◆ THE TASK:
Retype each entry exactly as written, and keep the pictures out of the copy.
===== EXCERPTED RECORDS =====
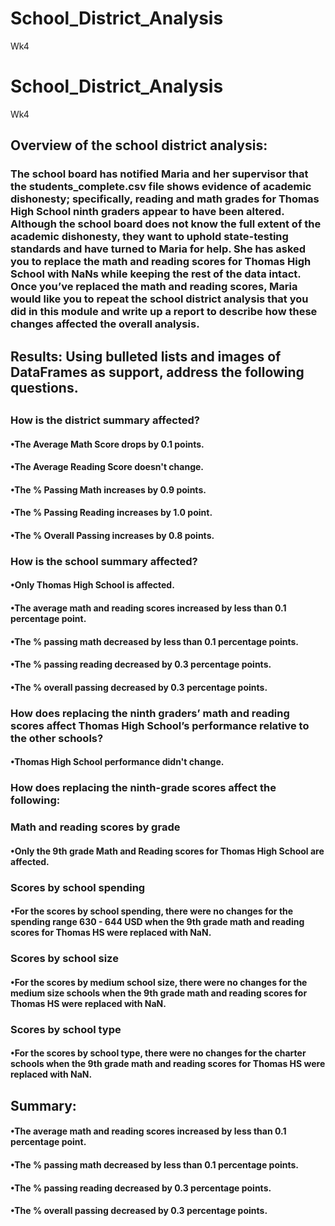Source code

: # School_District_Analysis
Wk4
# School_District_Analysis
Wk4
## Overview of the school district analysis: 
### The school board has notified Maria and her supervisor that the students_complete.csv file shows evidence of academic dishonesty; specifically, reading and math grades for Thomas High School ninth graders appear to have been altered. Although the school board does not know the full extent of the academic dishonesty, they want to uphold state-testing standards and have turned to Maria for help. She has asked you to replace the math and reading scores for Thomas High School with NaNs while keeping the rest of the data intact. Once you’ve replaced the math and reading scores, Maria would like you to repeat the school district analysis that you did in this module and write up a report to describe how these changes affected the overall analysis.
##
## Results: Using bulleted lists and images of DataFrames as support, address the following questions.
##
### How is the district summary affected?
#### •The Average Math Score drops by 0.1 points.
#### •The Average Reading Score doesn't change.
#### •The % Passing Math increases by 0.9 points.
#### •The % Passing Reading increases by 1.0 point.
#### •The % Overall Passing increases by 0.8 points.
### How is the school summary affected?
#### •Only Thomas High School is affected. 
#### •The average math and reading scores increased by less than 0.1 percentage point.
#### •The % passing math decreased by less than 0.1 percentage points.
#### •The % passing reading decreased by 0.3 percentage points.
#### •The % overall passing decreased by 0.3 percentage points.
### How does replacing the ninth graders’ math and reading scores affect Thomas High School’s performance relative to the other schools?
#### •Thomas High School performance didn't change.
### How does replacing the ninth-grade scores affect the following:
### Math and reading scores by grade
#### •Only the 9th grade Math and Reading scores for Thomas High School are affected.
### Scores by school spending
#### •For the scores by school spending, there were no changes for the spending range 630 - 644 USD when the 9th grade math and reading scores for Thomas HS were replaced with NaN.
### Scores by school size
#### •For the scores by medium school size, there were no changes for the medium size schools when the 9th grade math and reading scores for Thomas HS were replaced with NaN.
### Scores by school type
#### •For the scores by school type, there were no changes for the charter schools when the 9th grade math and reading scores for Thomas HS were replaced with NaN.
##
## Summary: 
#### •The average math and reading scores increased by less than 0.1 percentage point.
#### •The % passing math decreased by less than 0.1 percentage points.
#### •The % passing reading decreased by 0.3 percentage points.
#### •The % overall passing decreased by 0.3 percentage points.
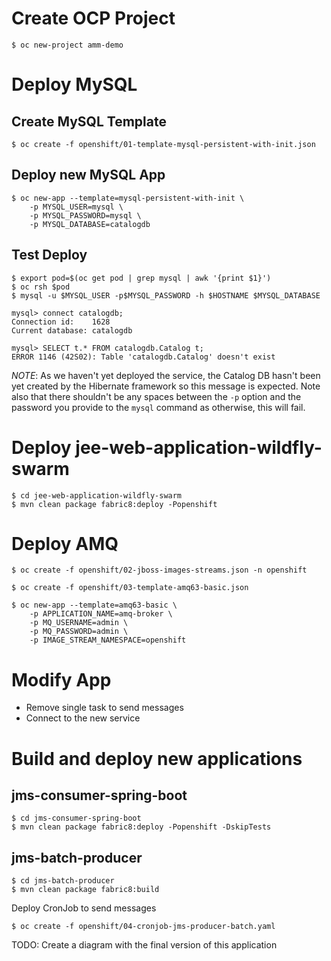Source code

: 
# Create OCP Project

	$ oc new-project amm-demo

# Deploy MySQL

## Create MySQL Template

	$ oc create -f openshift/01-template-mysql-persistent-with-init.json

## Deploy new MySQL App

	$ oc new-app --template=mysql-persistent-with-init \
		-p MYSQL_USER=mysql \
    	-p MYSQL_PASSWORD=mysql \
    	-p MYSQL_DATABASE=catalogdb

## Test Deploy

	$ export pod=$(oc get pod | grep mysql | awk '{print $1}')
	$ oc rsh $pod
	$ mysql -u $MYSQL_USER -p$MYSQL_PASSWORD -h $HOSTNAME $MYSQL_DATABASE

	mysql> connect catalogdb;
	Connection id:    1628
	Current database: catalogdb

	mysql> SELECT t.* FROM catalogdb.Catalog t;
	ERROR 1146 (42S02): Table 'catalogdb.Catalog' doesn't exist

*NOTE*: As we haven't yet deployed the service, the Catalog DB hasn't been yet created by the Hibernate framework so this
      message is expected.
      Note also that there shouldn't be any spaces between the `-p` option and the password you provide to the `mysql` command as otherwise, this will fail.

# Deploy jee-web-application-wildfly-swarm

	$ cd jee-web-application-wildfly-swarm
	$ mvn clean package fabric8:deploy -Popenshift

# Deploy AMQ

	$ oc create -f openshift/02-jboss-images-streams.json -n openshift

	$ oc create -f openshift/03-template-amq63-basic.json

	$ oc new-app --template=amq63-basic \
		-p APPLICATION_NAME=amq-broker \
		-p MQ_USERNAME=admin \
		-p MQ_PASSWORD=admin \
		-p IMAGE_STREAM_NAMESPACE=openshift

# Modify App

* Remove single task to send messages
* Connect to the new service

# Build and deploy new applications

## jms-consumer-spring-boot
	
	$ cd jms-consumer-spring-boot
	$ mvn clean package fabric8:deploy -Popenshift -DskipTests
		
## jms-batch-producer
	
	$ cd jms-batch-producer
	$ mvn clean package fabric8:build

Deploy CronJob to send messages

	$ oc create -f openshift/04-cronjob-jms-producer-batch.yaml

TODO: Create a diagram with the final version of this application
=====
◆ RESPONSE:
Source code

: # School_District_Analysis
Wk4
# School_District_Analysis
Wk4
## Overview of the school district analysis: 
### The school board has notified Maria and her supervisor that the students_complete.csv file shows evidence of academic dishonesty; specifically, reading and math grades for Thomas High School ninth graders appear to have been altered. Although the school board does not know the full extent of the academic dishonesty, they want to uphold state-testing standards and have turned to Maria for help. She has asked you to replace the math and reading scores for Thomas High School with NaNs while keeping the rest of the data intact. Once you’ve replaced the math and reading scores, Maria would like you to repeat the school district analysis that you did in this module and write up a report to describe how these changes affected the overall analysis.
##
## Results: Using bulleted lists and images of DataFrames as support, address the following questions.
##
### How is the district summary affected?
#### •The Average Math Score drops by 0.1 points.
#### •The Average Reading Score doesn't change.
#### •The % Passing Math increases by 0.9 points.
#### •The % Passing Reading increases by 1.0 point.
#### •The % Overall Passing increases by 0.8 points.
### How is the school summary affected?
#### •Only Thomas High School is affected. 
#### •The average math and reading scores increased by less than 0.1 percentage point.
#### •The % passing math decreased by less than 0.1 percentage points.
#### •The % passing reading decreased by 0.3 percentage points.
#### •The % overall passing decreased by 0.3 percentage points.
### How does replacing the ninth graders’ math and reading scores affect Thomas High School’s performance relative to the other schools?
#### •Thomas High School performance didn't change.
### How does replacing the ninth-grade scores affect the following:
### Math and reading scores by grade
#### •Only the 9th grade Math and Reading scores for Thomas High School are affected.
### Scores by school spending
#### •For the scores by school spending, there were no changes for the spending range 630 - 644 USD when the 9th grade math and reading scores for Thomas HS were replaced with NaN.
### Scores by school size
#### •For the scores by medium school size, there were no changes for the medium size schools when the 9th grade math and reading scores for Thomas HS were replaced with NaN.
### Scores by school type
#### •For the scores by school type, there were no changes for the charter schools when the 9th grade math and reading scores for Thomas HS were replaced with NaN.
##
## Summary: 
#### •The average math and reading scores increased by less than 0.1 percentage point.
#### •The % passing math decreased by less than 0.1 percentage points.
#### •The % passing reading decreased by 0.3 percentage points.
#### •The % overall passing decreased by 0.3 percentage points.
Source code

: 
# Create OCP Project

	$ oc new-project amm-demo

# Deploy MySQL

## Create MySQL Template

	$ oc create -f openshift/01-template-mysql-persistent-with-init.json

## Deploy new MySQL App

	$ oc new-app --template=mysql-persistent-with-init \
		-p MYSQL_USER=mysql \
    	-p MYSQL_PASSWORD=mysql \
    	-p MYSQL_DATABASE=catalogdb

## Test Deploy

	$ export pod=$(oc get pod | grep mysql | awk '{print $1}')
	$ oc rsh $pod
	$ mysql -u $MYSQL_USER -p$MYSQL_PASSWORD -h $HOSTNAME $MYSQL_DATABASE

	mysql> connect catalogdb;
	Connection id:    1628
	Current database: catalogdb

	mysql> SELECT t.* FROM catalogdb.Catalog t;
	ERROR 1146 (42S02): Table 'catalogdb.Catalog' doesn't exist

*NOTE*: As we haven't yet deployed the service, the Catalog DB hasn't been yet created by the Hibernate framework so this
      message is expected.
      Note also that there shouldn't be any spaces between the `-p` option and the password you provide to the `mysql` command as otherwise, this will fail.

# Deploy jee-web-application-wildfly-swarm

	$ cd jee-web-application-wildfly-swarm
	$ mvn clean package fabric8:deploy -Popenshift

# Deploy AMQ

	$ oc create -f openshift/02-jboss-images-streams.json -n openshift

	$ oc create -f openshift/03-template-amq63-basic.json

	$ oc new-app --template=amq63-basic \
		-p APPLICATION_NAME=amq-broker \
		-p MQ_USERNAME=admin \
		-p MQ_PASSWORD=admin \
		-p IMAGE_STREAM_NAMESPACE=openshift

# Modify App

* Remove single task to send messages
* Connect to the new service

# Build and deploy new applications

## jms-consumer-spring-boot
	
	$ cd jms-consumer-spring-boot
	$ mvn clean package fabric8:deploy -Popenshift -DskipTests
		
## jms-batch-producer
	
	$ cd jms-batch-producer
	$ mvn clean package fabric8:build

Deploy CronJob to send messages

	$ oc create -f openshift/04-cronjob-jms-producer-batch.yaml

TODO: Create a diagram with the final version of this application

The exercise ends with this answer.